### Your task
Restate the records below word for word, leaving nothing out.

___ Data for review ___

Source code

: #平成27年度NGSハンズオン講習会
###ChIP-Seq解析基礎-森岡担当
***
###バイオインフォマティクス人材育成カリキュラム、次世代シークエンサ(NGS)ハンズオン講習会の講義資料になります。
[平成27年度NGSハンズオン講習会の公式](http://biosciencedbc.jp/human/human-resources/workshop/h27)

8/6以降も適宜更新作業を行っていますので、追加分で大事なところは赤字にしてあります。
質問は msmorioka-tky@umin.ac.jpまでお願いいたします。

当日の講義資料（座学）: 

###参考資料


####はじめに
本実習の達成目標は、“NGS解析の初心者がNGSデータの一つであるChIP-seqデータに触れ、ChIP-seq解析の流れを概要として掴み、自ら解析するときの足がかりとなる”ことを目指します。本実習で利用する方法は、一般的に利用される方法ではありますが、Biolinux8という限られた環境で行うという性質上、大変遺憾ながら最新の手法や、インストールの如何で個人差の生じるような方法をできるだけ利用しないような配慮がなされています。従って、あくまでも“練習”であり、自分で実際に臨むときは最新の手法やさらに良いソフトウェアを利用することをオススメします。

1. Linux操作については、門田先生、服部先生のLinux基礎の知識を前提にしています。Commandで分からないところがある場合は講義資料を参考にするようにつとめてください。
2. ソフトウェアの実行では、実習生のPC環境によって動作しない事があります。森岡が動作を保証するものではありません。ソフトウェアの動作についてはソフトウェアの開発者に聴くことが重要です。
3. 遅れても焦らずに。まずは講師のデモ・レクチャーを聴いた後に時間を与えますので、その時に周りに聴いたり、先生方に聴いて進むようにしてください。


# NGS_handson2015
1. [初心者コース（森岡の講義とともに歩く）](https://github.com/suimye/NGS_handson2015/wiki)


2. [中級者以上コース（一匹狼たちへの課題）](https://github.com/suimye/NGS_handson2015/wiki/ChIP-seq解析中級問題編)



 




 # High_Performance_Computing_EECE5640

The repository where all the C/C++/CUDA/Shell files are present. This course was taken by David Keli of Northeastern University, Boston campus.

___

### Your response
Source code

: #平成27年度NGSハンズオン講習会
###ChIP-Seq解析基礎-森岡担当
***
###バイオインフォマティクス人材育成カリキュラム、次世代シークエンサ(NGS)ハンズオン講習会の講義資料になります。
[平成27年度NGSハンズオン講習会の公式](http://biosciencedbc.jp/human/human-resources/workshop/h27)

8/6以降も適宜更新作業を行っていますので、追加分で大事なところは赤字にしてあります。
質問は msmorioka-tky@umin.ac.jpまでお願いいたします。

当日の講義資料（座学）: 

###参考資料


####はじめに
本実習の達成目標は、“NGS解析の初心者がNGSデータの一つであるChIP-seqデータに触れ、ChIP-seq解析の流れを概要として掴み、自ら解析するときの足がかりとなる”ことを目指します。本実習で利用する方法は、一般的に利用される方法ではありますが、Biolinux8という限られた環境で行うという性質上、大変遺憾ながら最新の手法や、インストールの如何で個人差の生じるような方法をできるだけ利用しないような配慮がなされています。従って、あくまでも“練習”であり、自分で実際に臨むときは最新の手法やさらに良いソフトウェアを利用することをオススメします。

1. Linux操作については、門田先生、服部先生のLinux基礎の知識を前提にしています。Commandで分からないところがある場合は講義資料を参考にするようにつとめてください。
2. ソフトウェアの実行では、実習生のPC環境によって動作しない事があります。森岡が動作を保証するものではありません。ソフトウェアの動作についてはソフトウェアの開発者に聴くことが重要です。
3. 遅れても焦らずに。まずは講師のデモ・レクチャーを聴いた後に時間を与えますので、その時に周りに聴いたり、先生方に聴いて進むようにしてください。


# NGS_handson2015
1. [初心者コース（森岡の講義とともに歩く）](https://github.com/suimye/NGS_handson2015/wiki)


2. [中級者以上コース（一匹狼たちへの課題）](https://github.com/suimye/NGS_handson2015/wiki/ChIP-seq解析中級問題編)



 




 # High_Performance_Computing_EECE5640

The repository where all the C/C++/CUDA/Shell files are present. This course was taken by David Keli of Northeastern University, Boston campus.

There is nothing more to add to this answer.